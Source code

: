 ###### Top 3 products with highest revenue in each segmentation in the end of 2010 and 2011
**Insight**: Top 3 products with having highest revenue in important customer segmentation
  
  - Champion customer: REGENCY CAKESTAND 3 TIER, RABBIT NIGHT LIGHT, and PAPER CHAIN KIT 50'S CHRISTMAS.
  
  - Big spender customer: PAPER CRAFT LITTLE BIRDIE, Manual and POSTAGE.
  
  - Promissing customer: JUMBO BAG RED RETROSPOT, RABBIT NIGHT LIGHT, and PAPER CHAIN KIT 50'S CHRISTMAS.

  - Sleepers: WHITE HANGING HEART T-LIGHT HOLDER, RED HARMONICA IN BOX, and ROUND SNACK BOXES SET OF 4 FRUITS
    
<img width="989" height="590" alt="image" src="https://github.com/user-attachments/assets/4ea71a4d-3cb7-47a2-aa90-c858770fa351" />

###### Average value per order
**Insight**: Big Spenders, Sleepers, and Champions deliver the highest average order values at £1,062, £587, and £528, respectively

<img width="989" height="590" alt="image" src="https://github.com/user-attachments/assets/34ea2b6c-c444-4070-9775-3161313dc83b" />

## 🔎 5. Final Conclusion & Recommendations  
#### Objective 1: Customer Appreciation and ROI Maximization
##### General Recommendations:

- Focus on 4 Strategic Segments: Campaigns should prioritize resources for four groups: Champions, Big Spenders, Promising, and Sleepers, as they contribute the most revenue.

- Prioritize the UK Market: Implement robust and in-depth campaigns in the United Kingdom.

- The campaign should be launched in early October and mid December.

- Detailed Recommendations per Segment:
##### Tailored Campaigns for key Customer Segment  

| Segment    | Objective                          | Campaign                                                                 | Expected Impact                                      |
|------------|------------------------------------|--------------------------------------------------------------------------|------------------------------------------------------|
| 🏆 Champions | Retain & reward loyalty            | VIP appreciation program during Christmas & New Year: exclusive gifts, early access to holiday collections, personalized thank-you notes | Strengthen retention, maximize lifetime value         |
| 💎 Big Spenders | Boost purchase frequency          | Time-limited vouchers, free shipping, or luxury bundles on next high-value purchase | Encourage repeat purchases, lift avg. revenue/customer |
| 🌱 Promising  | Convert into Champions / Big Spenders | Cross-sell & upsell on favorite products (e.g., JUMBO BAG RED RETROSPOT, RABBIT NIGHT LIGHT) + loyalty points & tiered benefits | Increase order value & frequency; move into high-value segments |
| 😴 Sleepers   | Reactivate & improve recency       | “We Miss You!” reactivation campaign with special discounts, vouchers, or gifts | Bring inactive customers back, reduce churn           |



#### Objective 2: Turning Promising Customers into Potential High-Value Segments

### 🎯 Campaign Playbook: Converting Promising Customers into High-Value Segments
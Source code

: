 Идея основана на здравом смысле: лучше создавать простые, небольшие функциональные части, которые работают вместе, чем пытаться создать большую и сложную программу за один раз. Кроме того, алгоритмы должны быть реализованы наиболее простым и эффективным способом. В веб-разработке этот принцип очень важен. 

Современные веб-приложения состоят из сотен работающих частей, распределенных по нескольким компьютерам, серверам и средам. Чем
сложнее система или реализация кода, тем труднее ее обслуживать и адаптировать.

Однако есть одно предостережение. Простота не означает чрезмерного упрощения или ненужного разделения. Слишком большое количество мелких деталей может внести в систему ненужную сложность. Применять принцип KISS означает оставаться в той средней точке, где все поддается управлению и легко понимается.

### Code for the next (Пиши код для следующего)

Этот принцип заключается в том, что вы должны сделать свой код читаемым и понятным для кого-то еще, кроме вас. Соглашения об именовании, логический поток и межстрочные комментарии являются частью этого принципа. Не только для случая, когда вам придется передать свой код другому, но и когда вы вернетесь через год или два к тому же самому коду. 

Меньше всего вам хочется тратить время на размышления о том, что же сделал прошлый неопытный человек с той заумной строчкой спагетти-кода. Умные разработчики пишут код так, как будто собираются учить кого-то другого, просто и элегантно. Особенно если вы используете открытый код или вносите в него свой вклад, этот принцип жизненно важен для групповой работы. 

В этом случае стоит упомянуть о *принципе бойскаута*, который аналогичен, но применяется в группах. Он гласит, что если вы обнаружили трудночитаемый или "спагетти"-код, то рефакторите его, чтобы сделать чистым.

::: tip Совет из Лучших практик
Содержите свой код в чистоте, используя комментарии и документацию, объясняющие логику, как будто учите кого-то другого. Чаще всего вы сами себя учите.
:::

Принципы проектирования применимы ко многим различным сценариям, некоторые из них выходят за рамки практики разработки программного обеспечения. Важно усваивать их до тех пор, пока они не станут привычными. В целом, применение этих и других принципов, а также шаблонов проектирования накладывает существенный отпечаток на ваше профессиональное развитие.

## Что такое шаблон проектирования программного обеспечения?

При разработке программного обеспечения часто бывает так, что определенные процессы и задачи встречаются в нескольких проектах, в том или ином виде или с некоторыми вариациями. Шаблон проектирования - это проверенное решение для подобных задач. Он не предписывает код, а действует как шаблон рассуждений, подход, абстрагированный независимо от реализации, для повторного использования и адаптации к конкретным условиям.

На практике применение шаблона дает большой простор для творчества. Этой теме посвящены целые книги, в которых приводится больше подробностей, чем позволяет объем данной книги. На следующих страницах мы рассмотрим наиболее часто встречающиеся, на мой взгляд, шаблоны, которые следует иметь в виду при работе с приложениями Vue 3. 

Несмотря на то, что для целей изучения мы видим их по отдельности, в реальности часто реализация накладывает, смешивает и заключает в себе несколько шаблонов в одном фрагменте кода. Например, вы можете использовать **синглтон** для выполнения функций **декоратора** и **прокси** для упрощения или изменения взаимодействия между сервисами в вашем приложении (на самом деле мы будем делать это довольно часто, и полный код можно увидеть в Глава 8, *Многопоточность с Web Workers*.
|---|
Note how many lines above hold "github" and give that figure alone.

2